Controlling the amount of paperwork is one thing, but managing the ability to generate more is another. This also includes digital forms. Effective ERM attempts to control creation of documents that may not add value to information or are duplicate. Retaining the records is important, however, so whatever program or method used must not be faulty or ineffective, otherwise there could be trouble with lost records and so forth.

The Preservation Effort is Continuous

Keeping records, like doing your taxes, is an ongoing process and one that can be continuously improved over time, either through internal processes or new program implementation (software).

Safeguarding vital data is important for nearly any organization, public or private. Comprehensive programs for protecting these important records from danger or disaster is essential because every organization is vulnerable to losses like this. Functioning as part of the records management program, vital records programs preserve integrity and confidentiality of the most sensitive data. They also keep these information assets safe according to a record protection plan.

Preserving the corporate memory or organization’s history is also important. An organization's data contains its institutional record, an asset important to the integrity of the institution but often overlooked by its various members. Each business day, records are created that could become templates or catalysts for future decisions or important plans. The records document the activities of your organization and may provide insight for future teams. They may also lead to other innovations.

Compliance and Legal Safeguards

Much of the records retention efforts made by companies or organizations have to do with compliance or avoiding lawsuits. Legal teams are often heavily involved in making recommendations on records management.

The United States is the most regulated country in terms of record keeping requirements across various industries in the private sector and agencies in the public sector. To ensure compliance, organizations need to follow a well-defined legal and organizational framework. Compliance laws can create major issues since they can be quite difficult to implement without a proper program or procedure. All members of the organization need to be kept in the loop, too. Failing to comply with these requirements and regulations could result in expensive costs for the organization such as fines and penalties.

Organizations also need to minimize risks of litigation. Implementing ERM program to deal specifically with records can reduce much of the liability associated with record keeping and document disposal or destruction. Routine and regular disposal at intervals in the cycle of doing business is vital to ensuring legal protection. Policies should be drafted to ensure these demands are met as well.
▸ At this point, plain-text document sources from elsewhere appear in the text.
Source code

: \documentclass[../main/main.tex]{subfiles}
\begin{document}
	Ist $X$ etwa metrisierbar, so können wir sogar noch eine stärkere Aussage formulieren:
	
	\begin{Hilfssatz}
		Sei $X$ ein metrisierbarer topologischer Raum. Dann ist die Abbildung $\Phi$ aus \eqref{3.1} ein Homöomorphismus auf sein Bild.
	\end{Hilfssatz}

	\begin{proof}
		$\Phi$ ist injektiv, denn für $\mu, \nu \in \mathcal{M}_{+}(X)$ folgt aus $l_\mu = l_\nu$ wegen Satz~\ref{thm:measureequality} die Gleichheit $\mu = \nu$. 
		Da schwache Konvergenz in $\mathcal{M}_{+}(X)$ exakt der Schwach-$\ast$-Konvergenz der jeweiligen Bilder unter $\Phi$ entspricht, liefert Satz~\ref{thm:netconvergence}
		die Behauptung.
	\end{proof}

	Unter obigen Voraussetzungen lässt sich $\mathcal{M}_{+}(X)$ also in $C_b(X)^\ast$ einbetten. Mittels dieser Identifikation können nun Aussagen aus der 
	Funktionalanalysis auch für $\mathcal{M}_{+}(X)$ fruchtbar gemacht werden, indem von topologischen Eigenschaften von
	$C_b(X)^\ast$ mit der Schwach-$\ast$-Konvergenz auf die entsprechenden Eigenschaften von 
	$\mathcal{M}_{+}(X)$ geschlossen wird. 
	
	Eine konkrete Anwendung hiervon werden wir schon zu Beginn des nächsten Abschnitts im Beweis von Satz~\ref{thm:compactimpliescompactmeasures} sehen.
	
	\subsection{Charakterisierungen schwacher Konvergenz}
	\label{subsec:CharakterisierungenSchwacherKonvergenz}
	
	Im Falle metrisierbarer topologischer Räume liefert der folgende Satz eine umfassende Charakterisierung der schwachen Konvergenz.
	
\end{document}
Better Business Performance Through Record Keeping

Business efforts that are streamlined are always better and lead organizations of all sizes and types to success if implementing the proper programs, policies and procedures. The same is true for documentation and record keeping.

Good ERM will certainly help reduce operating costs, even though that may seem like the opposite of the truth. It is likely that records management will save time and money, however, in the long run. Searching for lost records, including staff labor and other costs, can quickly damage the ability to efficiently run the operation. Organizations can save a lot of time and money by both investing in ERM and setting forth information policies that make sense. Staff time will also be spent more productively and staff stress will also be reduced by such efforts. An effective and usable index and filing system can make all the difference in the world to productivity.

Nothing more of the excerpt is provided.